Going down the data below, set down exactly the line with "Il peut, sous" and each line after it through the line with "Ordonnance 2006-346 du"; no other lines.
:::
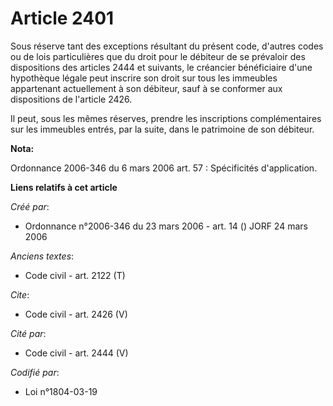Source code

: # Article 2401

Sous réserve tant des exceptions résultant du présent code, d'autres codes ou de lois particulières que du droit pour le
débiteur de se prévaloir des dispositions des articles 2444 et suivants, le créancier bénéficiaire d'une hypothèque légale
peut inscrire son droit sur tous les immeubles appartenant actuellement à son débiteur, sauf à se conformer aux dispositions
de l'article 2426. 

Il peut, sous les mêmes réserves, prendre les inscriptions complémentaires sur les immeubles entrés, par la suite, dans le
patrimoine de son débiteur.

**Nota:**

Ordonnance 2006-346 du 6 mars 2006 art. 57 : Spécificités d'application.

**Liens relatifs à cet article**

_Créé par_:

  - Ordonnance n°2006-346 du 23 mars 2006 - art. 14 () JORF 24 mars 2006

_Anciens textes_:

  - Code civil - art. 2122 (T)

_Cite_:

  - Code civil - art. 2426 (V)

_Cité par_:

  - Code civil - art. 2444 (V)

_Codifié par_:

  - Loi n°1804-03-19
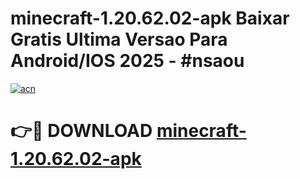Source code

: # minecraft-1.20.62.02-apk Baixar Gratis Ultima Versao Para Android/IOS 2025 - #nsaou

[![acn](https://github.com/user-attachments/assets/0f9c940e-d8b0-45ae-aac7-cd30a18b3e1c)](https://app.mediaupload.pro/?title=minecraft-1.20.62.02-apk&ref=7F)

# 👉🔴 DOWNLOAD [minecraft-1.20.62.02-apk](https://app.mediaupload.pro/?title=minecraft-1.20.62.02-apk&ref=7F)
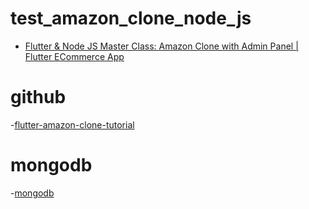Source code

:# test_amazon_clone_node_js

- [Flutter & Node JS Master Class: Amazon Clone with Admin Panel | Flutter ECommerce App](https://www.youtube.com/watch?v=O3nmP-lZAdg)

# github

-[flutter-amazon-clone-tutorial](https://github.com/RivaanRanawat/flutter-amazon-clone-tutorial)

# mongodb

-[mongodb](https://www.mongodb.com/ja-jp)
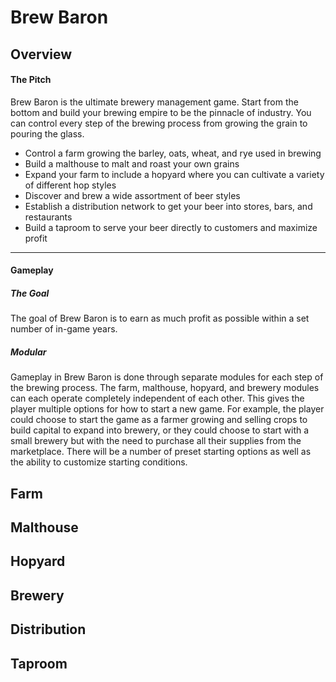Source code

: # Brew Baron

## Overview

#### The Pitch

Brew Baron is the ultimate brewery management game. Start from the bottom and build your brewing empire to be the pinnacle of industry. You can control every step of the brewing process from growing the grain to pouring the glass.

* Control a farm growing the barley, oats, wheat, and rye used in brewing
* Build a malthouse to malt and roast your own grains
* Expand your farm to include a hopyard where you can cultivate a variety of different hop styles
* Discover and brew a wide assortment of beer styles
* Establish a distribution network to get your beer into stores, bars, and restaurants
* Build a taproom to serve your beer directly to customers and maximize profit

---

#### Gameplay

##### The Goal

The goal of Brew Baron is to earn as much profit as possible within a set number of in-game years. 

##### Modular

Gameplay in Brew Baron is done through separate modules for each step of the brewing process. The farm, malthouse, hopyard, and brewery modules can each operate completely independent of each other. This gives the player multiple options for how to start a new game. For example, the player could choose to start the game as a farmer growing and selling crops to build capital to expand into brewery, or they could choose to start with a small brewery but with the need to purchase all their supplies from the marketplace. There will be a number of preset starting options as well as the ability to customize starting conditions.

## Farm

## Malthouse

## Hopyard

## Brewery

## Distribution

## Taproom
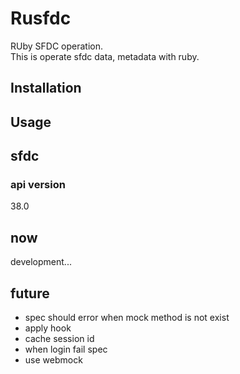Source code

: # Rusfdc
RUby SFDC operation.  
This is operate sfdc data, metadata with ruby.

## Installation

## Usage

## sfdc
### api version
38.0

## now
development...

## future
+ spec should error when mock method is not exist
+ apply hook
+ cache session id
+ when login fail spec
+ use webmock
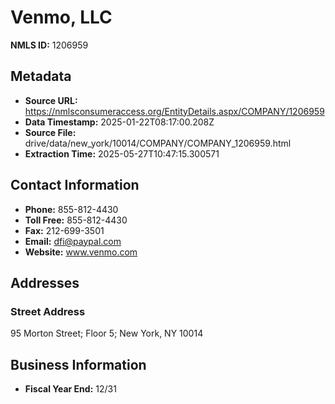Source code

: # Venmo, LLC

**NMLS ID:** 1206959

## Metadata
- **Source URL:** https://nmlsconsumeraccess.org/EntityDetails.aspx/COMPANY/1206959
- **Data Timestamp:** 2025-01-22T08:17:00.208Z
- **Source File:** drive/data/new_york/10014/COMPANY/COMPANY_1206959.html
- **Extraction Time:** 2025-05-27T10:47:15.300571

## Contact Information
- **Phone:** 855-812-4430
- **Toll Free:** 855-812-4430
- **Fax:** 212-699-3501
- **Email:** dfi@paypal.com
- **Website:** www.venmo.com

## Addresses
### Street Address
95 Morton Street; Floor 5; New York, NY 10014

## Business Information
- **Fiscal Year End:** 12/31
:::
THE COMPLETED TASK
Il peut, sous les mêmes réserves, prendre les inscriptions complémentaires sur les immeubles entrés, par la suite, dans le
patrimoine de son débiteur.

**Nota:**

Ordonnance 2006-346 du 6 mars 2006 art. 57 : Spécificités d'application.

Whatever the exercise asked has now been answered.